At Chauvin’s trial in April 2021, Hennepin County Medical Examiner Dr. Andrew Baker testified that Floyd’s other conditions, including heart disease and drug use, were "contributing causes," but "not direct causes" of Floyd’s death.
"I would still classify it as a homicide today," he said.
The video clip is a truncated segment of an Oct. 24 episode of the "PBD Podcast," which features actor and comedian Vincent Oshana.
In the episode, Oshana referred to a portion of Sweasy’s Aug. 21 deposition related to her November 2022 discrimination lawsuit.
"During her deposition, she discussed a conversation she had after George Floyd’s death when the Hennepin County Medical Examiner Dr. Andrew Baker spoke about the autopsy," Oshana said in the episode, before he appeared to read a few quotes and paraphrased statements from the deposition.
Using Minnesota Court Records Online, PolitiFact found the 313-page rough-draft transcript of Sweasy’s deposition and the parts of Sweasy’s testimony that Oshana referred to. That transcript includes neither the words "fentanyl" nor "overdose."

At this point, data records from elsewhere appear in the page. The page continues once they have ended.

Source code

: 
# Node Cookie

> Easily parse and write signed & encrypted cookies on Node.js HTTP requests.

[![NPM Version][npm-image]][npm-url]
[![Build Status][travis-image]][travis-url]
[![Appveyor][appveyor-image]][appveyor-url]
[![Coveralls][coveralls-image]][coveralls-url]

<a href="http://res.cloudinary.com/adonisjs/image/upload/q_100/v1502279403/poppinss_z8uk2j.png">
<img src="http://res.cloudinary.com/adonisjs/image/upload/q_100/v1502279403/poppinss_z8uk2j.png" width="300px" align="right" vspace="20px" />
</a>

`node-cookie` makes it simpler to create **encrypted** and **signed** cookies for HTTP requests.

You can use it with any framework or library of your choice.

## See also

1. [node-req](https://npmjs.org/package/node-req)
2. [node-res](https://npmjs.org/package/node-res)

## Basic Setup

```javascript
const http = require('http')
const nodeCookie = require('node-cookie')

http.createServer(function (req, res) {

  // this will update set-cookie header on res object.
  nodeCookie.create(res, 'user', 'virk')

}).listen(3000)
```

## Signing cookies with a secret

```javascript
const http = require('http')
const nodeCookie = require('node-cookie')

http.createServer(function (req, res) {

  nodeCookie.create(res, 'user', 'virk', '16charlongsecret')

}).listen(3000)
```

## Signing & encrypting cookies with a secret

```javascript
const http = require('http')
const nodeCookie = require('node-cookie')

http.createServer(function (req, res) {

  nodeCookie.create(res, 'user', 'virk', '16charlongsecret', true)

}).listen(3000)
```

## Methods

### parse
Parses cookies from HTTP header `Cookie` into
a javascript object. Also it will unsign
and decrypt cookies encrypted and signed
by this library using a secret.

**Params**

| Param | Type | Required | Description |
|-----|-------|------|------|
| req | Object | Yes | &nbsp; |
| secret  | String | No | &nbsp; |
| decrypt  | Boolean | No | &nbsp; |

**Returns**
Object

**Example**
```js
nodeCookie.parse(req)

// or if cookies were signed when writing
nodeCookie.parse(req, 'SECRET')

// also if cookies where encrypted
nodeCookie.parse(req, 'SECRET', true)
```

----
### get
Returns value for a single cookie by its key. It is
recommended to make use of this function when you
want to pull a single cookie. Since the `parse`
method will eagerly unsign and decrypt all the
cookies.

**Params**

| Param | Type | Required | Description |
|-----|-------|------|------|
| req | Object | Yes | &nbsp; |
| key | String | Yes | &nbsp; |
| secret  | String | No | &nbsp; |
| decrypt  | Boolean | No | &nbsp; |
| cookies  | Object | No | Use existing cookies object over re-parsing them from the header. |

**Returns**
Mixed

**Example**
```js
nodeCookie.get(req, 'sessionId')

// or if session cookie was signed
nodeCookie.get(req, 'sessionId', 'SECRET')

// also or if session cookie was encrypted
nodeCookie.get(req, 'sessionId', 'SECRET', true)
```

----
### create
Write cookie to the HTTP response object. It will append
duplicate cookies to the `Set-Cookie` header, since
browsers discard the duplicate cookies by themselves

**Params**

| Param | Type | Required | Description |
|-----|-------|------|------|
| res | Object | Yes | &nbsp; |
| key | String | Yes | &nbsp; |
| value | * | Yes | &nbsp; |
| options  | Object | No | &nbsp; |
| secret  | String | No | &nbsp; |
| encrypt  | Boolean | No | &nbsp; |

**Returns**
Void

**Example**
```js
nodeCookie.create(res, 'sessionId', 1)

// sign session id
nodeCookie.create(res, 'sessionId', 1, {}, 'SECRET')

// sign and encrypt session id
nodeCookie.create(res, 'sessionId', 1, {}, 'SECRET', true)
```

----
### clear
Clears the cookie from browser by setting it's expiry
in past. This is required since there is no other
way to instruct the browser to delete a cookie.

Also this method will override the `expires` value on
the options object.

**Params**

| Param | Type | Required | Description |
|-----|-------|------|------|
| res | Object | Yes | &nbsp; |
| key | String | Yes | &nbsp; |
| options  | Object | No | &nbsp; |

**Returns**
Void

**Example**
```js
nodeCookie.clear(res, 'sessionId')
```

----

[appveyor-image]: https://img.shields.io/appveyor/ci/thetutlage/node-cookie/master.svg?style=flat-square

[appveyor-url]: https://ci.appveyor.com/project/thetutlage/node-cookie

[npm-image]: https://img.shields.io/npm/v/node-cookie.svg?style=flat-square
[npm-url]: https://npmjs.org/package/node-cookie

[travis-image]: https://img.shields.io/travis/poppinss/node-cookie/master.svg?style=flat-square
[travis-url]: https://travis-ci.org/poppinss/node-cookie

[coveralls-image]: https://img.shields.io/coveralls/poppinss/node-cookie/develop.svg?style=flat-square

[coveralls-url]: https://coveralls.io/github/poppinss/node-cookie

Sweasy said in her deposition that she called Baker on the Tuesday after Memorial Day — which would have been May 26, 2020, the day after George Floyd was killed — "to ask him if he would perform the autopsy on Mr. Floyd."
Baker did the autopsy, Sweasy said, and then called her later that Tuesday. This was Sweasy’s recollection of the conversation, according to the deposition transcript:
"He told me that there were no medical findings that showed any injury to the vital structures of Mr. Floyd’s neck. There were no medical indications of asphyxia or strangulation.
"He said to me, ‘Amy, what happens when the actual evidence doesn't match up with the public narrative that everyone's already decided on?’ And then he said, ‘This is the kind of case that ends careers.’"
The Hennepin County Medical Examiner’s preliminary findings, which were cited in the criminal complaint charging Chauvin, echoed the language Sweasy recounted, but did not conclude that Floyd died of an overdose.
"The autopsy revealed no physical findings that support a diagnosis of traumatic asphyxia or strangulation," read the complaint, which said the full autopsy report was pending. "Mr. Floyd had underlying health conditions including coronary artery disease and hypertensive heart disease. The combined efforts of Mr. Floyd being restrained by the police, his underlying health conditions and any potential intoxicants in his system likely contributed to his death."
Carolyn Marinan, a Hennepin County Medical Examiner’s Office spokesperson, said Baker "cannot comment on statements made by other people in their depositions. He stands by the autopsy report and his televised testimony, both of which are publicly available," she said.
Baker’s June 2020 autopsy report said Floyd’s death was a homicide, but cited a different cause: "cardiopulmonary arrest complicating law enforcement subdual, restraint, and neck compression."
Floyd "experienced a cardiopulmonary arrest while being restrained by law enforcement officer(s)," the report said. It listed arteriosclerotic and hypertensive heart disease, fentanyl intoxication and recent methamphetamine use as "other significant conditions" in the autopsy findings.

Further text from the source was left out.